■ EXERCISE DIRECTIONS:
Produce a verbatim copy of the data below that contains no pictures.

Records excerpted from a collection
•••••

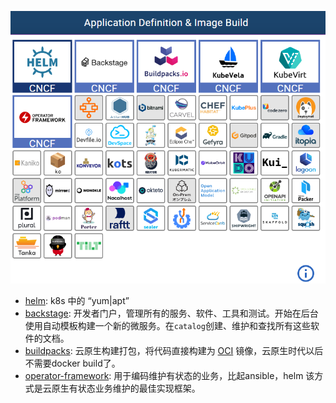 ![](.\img\1.png)

- [helm](https://github.com/helm/helm): k8s 中的 “yum|apt”
- [backstage](https://backstage.io/docs/overview/vision): 开发者门户，管理所有的服务、软件、工具和测试。开始在后台使用自动模板构建一个新的微服务。在`catalog`创建、维护和查找所有这些软件的文档。
- [buildpacks](https://buildpacks.io/): 云原生构建打包，将代码直接构建为 [OCI](https://www.jianshu.com/p/712273fd1cfd) 镜像，云原生时代以后不需要docker build了。
- [operator-framework](https://sdk.operatorframework.io/docs/overview/):  用于编码维护有状态的业务，比起ansible，helm 该方式是云原生有状态业务维护的最佳实现框架。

•••••

■ TASK SOLUTION:
 ![](.\img\1.png)

- [helm](https://github.com/helm/helm): k8s 中的 “yum|apt”
- [backstage](https://backstage.io/docs/overview/vision): 开发者门户，管理所有的服务、软件、工具和测试。开始在后台使用自动模板构建一个新的微服务。在`catalog`创建、维护和查找所有这些软件的文档。
- [buildpacks](https://buildpacks.io/): 云原生构建打包，将代码直接构建为 [OCI](https://www.jianshu.com/p/712273fd1cfd) 镜像，云原生时代以后不需要docker build了。
- [operator-framework](https://sdk.operatorframework.io/docs/overview/):  用于编码维护有状态的业务，比起ansible，helm 该方式是云原生有状态业务维护的最佳实现框架。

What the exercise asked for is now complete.